Ingredients
The following ingredients have 6 Servings
- 16 ounces vegan ground beef (I used Beyond)
- 1 medium yellow onion, finely diced
- 15 ounce can lentils, drained and rinsed
- 15 ounces tomato sauce
- 6 ounces tomato paste
- 1 cup water
- 1 teaspoon Italian seasoning
- 2 teaspoons dried parsley flakes
- 1 teaspoon garlic powder
- 1/4 teaspoon crushed red chili flakes
- 1 tablespoon vegan Worcestershire sauce, optional
- 1 tablespoon granulated sugar
- 4 tablespoons chopped fresh basil, optional
- 16 ounces spaghetti noodles
- Vegan Parmesan
- Dutch Oven Bread (or other crusty bread)
Instruction
- In a large skillet over medium-high heat, add the vegan beef and onion. Cook, stirring frequently, until the vegan meat has browned and the onion is translucent.

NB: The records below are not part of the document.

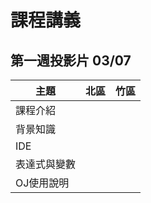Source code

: # 課程講義

## 第一週投影片 03/07
| 主題         | 北區                      | 竹區                           |
| ------------ | ------------------------- | ------------------------------ |
| 課程介紹     |  |  |
| 背景知識     |  |  |
| IDE          |  |  |
| 表達式與變數 |  |  |
| OJ使用說明   |  |  |
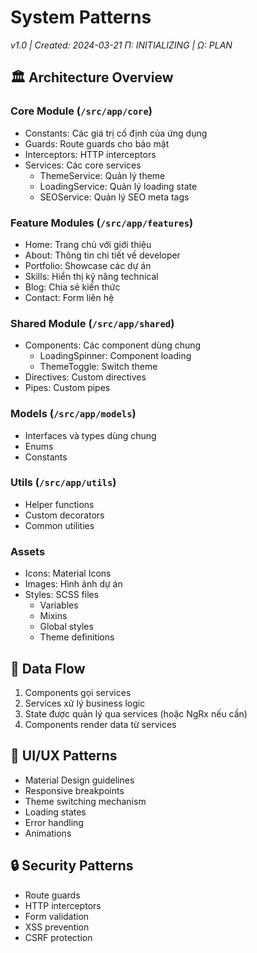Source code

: # System Patterns

_v1.0 | Created: 2024-03-21_
_Π: INITIALIZING | Ω: PLAN_

## 🏛️ Architecture Overview

### Core Module (`/src/app/core`)

- Constants: Các giá trị cố định của ứng dụng
- Guards: Route guards cho bảo mật
- Interceptors: HTTP interceptors
- Services: Các core services
  - ThemeService: Quản lý theme
  - LoadingService: Quản lý loading state
  - SEOService: Quản lý SEO meta tags

### Feature Modules (`/src/app/features`)

- Home: Trang chủ với giới thiệu
- About: Thông tin chi tiết về developer
- Portfolio: Showcase các dự án
- Skills: Hiển thị kỹ năng technical
- Blog: Chia sẻ kiến thức
- Contact: Form liên hệ

### Shared Module (`/src/app/shared`)

- Components: Các component dùng chung
  - LoadingSpinner: Component loading
  - ThemeToggle: Switch theme
- Directives: Custom directives
- Pipes: Custom pipes

### Models (`/src/app/models`)

- Interfaces và types dùng chung
- Enums
- Constants

### Utils (`/src/app/utils`)

- Helper functions
- Custom decorators
- Common utilities

### Assets

- Icons: Material Icons
- Images: Hình ảnh dự án
- Styles: SCSS files
  - Variables
  - Mixins
  - Global styles
  - Theme definitions

## 🔄 Data Flow

1. Components gọi services
2. Services xử lý business logic
3. State được quản lý qua services (hoặc NgRx nếu cần)
4. Components render data từ services

## 🎨 UI/UX Patterns

- Material Design guidelines
- Responsive breakpoints
- Theme switching mechanism
- Loading states
- Error handling
- Animations

## 🔒 Security Patterns

- Route guards
- HTTP interceptors
- Form validation
- XSS prevention
- CSRF protection
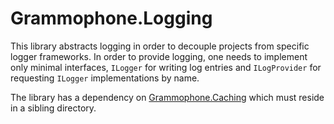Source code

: # Grammophone.Logging
This library abstracts logging in order to decouple projects from specific logger frameworks.
In order to provide logging, one needs to implement only minimal interfaces, `ILogger`
for writing log entries and `ILogProvider` for requesting `ILogger` implementations by name. 

The library has a dependency on [Grammophone.Caching](https://github.com/grammophone/Grammophone.Caching) which must reside
in a sibling directory.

- Add the lentils, tomato sauce, tomato paste, water, Italian seasoning, parsley, garlic powder, chili flakes, Worcestershire sauce and sugar.
- Stir well to combine. Bring to a boil, then lower heat, cover the pot and simmer, for 30 minutes. Stir occasionally.
- While the sauce cooks, bring a large pot of water to a boil. Cook the pasta according to package instructions, then drain and set aside.
- Stir the fresh basil into the sauce, if using, and serve over cooked spaghetti noodles with vegan parmesan and crusty bread, if desired. Enjoy!